• [Entries provided]:
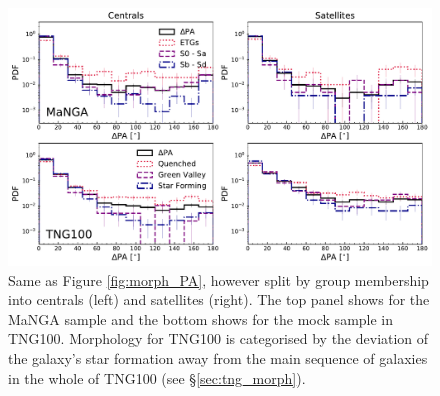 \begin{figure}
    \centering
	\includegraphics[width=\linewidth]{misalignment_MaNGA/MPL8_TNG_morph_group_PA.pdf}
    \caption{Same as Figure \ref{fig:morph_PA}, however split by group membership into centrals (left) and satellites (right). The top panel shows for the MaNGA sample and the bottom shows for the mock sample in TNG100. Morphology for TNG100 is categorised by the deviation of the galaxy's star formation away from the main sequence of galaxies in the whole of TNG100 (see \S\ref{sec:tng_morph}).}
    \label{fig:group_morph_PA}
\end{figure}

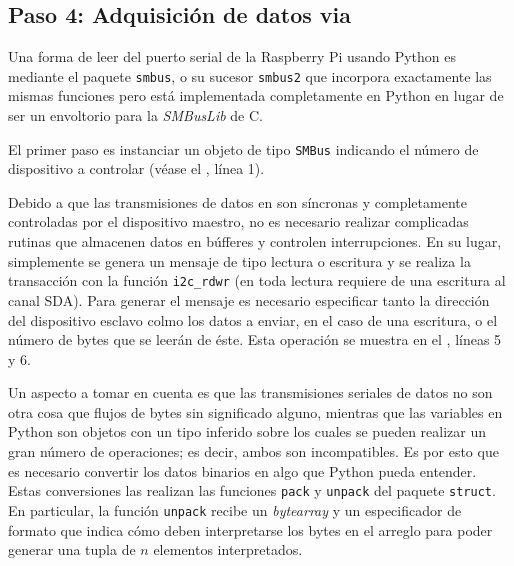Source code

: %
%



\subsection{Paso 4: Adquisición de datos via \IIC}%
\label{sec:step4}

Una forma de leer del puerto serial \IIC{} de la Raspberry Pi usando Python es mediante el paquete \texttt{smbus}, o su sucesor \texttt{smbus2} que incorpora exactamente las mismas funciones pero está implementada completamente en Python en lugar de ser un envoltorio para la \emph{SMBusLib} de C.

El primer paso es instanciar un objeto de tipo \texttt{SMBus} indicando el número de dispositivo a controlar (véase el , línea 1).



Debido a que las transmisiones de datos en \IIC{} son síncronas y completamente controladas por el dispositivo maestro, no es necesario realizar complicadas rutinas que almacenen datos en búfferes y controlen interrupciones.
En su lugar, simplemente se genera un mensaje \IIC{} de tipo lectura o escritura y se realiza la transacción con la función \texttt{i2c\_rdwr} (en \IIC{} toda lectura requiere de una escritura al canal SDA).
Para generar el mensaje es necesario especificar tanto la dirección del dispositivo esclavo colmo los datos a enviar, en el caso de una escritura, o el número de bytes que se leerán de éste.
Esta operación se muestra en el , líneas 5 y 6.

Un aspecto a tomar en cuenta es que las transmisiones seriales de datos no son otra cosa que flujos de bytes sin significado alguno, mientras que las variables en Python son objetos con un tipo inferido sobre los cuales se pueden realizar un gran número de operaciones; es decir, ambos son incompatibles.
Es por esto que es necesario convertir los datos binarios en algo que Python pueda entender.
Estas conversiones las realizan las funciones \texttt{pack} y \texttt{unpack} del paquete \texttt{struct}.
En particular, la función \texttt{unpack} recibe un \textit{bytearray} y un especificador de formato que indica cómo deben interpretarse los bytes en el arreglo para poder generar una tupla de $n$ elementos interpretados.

• [Exercise instructions]: The lines to return are those in the entries above that hold "paquete".

• [Written answer]:
Una forma de leer del puerto serial \IIC{} de la Raspberry Pi usando Python es mediante el paquete \texttt{smbus}, o su sucesor \texttt{smbus2} que incorpora exactamente las mismas funciones pero está implementada completamente en Python en lugar de ser un envoltorio para la \emph{SMBusLib} de C.
Estas conversiones las realizan las funciones \texttt{pack} y \texttt{unpack} del paquete \texttt{struct}.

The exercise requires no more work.